Source texts of formatted documents:
Segment Open

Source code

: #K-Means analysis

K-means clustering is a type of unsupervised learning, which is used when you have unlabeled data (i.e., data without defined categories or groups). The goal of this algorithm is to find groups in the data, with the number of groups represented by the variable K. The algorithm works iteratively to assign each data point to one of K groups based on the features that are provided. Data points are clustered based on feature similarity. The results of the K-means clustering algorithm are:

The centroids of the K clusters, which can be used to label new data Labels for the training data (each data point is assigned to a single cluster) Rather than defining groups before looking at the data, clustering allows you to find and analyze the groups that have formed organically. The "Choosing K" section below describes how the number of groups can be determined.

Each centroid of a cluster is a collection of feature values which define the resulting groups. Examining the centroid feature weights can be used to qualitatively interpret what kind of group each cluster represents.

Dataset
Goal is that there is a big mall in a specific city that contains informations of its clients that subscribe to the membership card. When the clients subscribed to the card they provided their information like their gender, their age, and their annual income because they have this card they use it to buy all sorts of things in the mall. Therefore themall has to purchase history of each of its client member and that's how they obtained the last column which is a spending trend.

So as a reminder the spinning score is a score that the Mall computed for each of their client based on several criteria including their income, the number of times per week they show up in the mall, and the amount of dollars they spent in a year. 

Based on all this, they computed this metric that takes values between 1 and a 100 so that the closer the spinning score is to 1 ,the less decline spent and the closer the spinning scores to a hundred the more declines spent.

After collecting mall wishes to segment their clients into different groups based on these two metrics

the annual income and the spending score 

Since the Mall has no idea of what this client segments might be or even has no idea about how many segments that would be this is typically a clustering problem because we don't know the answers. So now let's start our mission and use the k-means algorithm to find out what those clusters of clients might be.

Segment Closed

HOW TO COMPLETE THIS TASK ::
In your answer, print every entry exactly as it appears.

RESPONSE AREA ::
Source code

: #K-Means analysis

K-means clustering is a type of unsupervised learning, which is used when you have unlabeled data (i.e., data without defined categories or groups). The goal of this algorithm is to find groups in the data, with the number of groups represented by the variable K. The algorithm works iteratively to assign each data point to one of K groups based on the features that are provided. Data points are clustered based on feature similarity. The results of the K-means clustering algorithm are:

The centroids of the K clusters, which can be used to label new data Labels for the training data (each data point is assigned to a single cluster) Rather than defining groups before looking at the data, clustering allows you to find and analyze the groups that have formed organically. The "Choosing K" section below describes how the number of groups can be determined.

Each centroid of a cluster is a collection of feature values which define the resulting groups. Examining the centroid feature weights can be used to qualitatively interpret what kind of group each cluster represents.

Dataset
Goal is that there is a big mall in a specific city that contains informations of its clients that subscribe to the membership card. When the clients subscribed to the card they provided their information like their gender, their age, and their annual income because they have this card they use it to buy all sorts of things in the mall. Therefore themall has to purchase history of each of its client member and that's how they obtained the last column which is a spending trend.

So as a reminder the spinning score is a score that the Mall computed for each of their client based on several criteria including their income, the number of times per week they show up in the mall, and the amount of dollars they spent in a year. 

Based on all this, they computed this metric that takes values between 1 and a 100 so that the closer the spinning score is to 1 ,the less decline spent and the closer the spinning scores to a hundred the more declines spent.

After collecting mall wishes to segment their clients into different groups based on these two metrics

the annual income and the spending score 

Since the Mall has no idea of what this client segments might be or even has no idea about how many segments that would be this is typically a clustering problem because we don't know the answers. So now let's start our mission and use the k-means algorithm to find out what those clusters of clients might be.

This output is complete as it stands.